Collective Brands Inc. (PSS) reported a narrower than expected quarterly loss on Tuesday, and saw revenue that beat analyst expectations.
The company, which owns Payless, among other shoe brands, reported a fourth-quarter loss of $10.9 million or 17 cents a share, which compares to a loss of $144 million or $2.28 per share one year ago. On an adjusted basis, the company saw a per-share loss of 18 cents, compared to a year-ago adjusted loss of 60 cents a share.
Net sales improved 0.9% to $741.7 million, compared to year-ago revenue of $735.2 million. Same-store sales increased 0.7%. Gross margin improved to 32.9%, up from 16.7%.
The results were better than expected; analysts had predicted a loss of 26 cents on $725 million in sales, according to a poll by Thomson Reuters.
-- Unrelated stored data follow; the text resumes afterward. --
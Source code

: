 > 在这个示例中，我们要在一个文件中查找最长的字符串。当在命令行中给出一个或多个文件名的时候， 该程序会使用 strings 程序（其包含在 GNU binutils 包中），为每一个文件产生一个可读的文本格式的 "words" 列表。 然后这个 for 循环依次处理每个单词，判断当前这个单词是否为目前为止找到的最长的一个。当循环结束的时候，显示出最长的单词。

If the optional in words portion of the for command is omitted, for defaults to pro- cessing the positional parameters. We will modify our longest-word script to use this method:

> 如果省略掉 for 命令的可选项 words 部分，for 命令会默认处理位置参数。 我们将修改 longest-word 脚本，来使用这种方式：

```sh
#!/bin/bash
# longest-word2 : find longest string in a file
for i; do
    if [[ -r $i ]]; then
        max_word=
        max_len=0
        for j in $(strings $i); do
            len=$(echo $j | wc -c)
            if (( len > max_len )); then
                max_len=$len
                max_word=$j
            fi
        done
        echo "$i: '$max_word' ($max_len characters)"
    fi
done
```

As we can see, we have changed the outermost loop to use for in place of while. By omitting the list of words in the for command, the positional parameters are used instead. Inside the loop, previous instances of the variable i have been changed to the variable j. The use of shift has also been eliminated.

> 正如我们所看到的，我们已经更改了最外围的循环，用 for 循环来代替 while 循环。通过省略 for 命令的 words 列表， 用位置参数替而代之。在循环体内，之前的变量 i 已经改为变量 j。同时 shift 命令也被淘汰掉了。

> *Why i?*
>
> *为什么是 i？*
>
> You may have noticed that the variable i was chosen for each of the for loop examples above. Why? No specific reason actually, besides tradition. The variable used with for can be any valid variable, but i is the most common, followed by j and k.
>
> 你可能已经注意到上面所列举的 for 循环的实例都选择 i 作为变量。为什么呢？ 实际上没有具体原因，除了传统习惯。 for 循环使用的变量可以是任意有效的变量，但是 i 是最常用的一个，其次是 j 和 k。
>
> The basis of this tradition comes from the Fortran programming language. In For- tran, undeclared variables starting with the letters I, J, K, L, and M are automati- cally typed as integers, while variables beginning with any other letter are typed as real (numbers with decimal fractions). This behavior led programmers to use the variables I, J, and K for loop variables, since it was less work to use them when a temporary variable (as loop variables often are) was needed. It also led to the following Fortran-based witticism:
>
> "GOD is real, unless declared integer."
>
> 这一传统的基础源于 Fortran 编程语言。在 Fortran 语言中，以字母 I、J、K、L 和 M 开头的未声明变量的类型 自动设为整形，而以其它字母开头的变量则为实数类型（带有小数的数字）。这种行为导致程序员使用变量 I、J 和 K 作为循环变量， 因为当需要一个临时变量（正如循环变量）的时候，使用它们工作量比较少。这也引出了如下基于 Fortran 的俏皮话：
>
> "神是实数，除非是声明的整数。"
"Our results were strong as we delivered fresh, innovative product throughout our portfolio of brands both domestically and internationally," said Chairman and Chief Executive Matthew E. Rubel in a statement. "This focus on the consumer led to improved gross margins that, combined with actions that lowered operating costs, drove an 11% increase in adjusted operating profit for the year."
Shares of Collective Brands rose 35 cents or 1.48% in the regular session on Tuesday, closing at $23.99 a share. The stock was down 44 cents or 1.83% in trading after hours.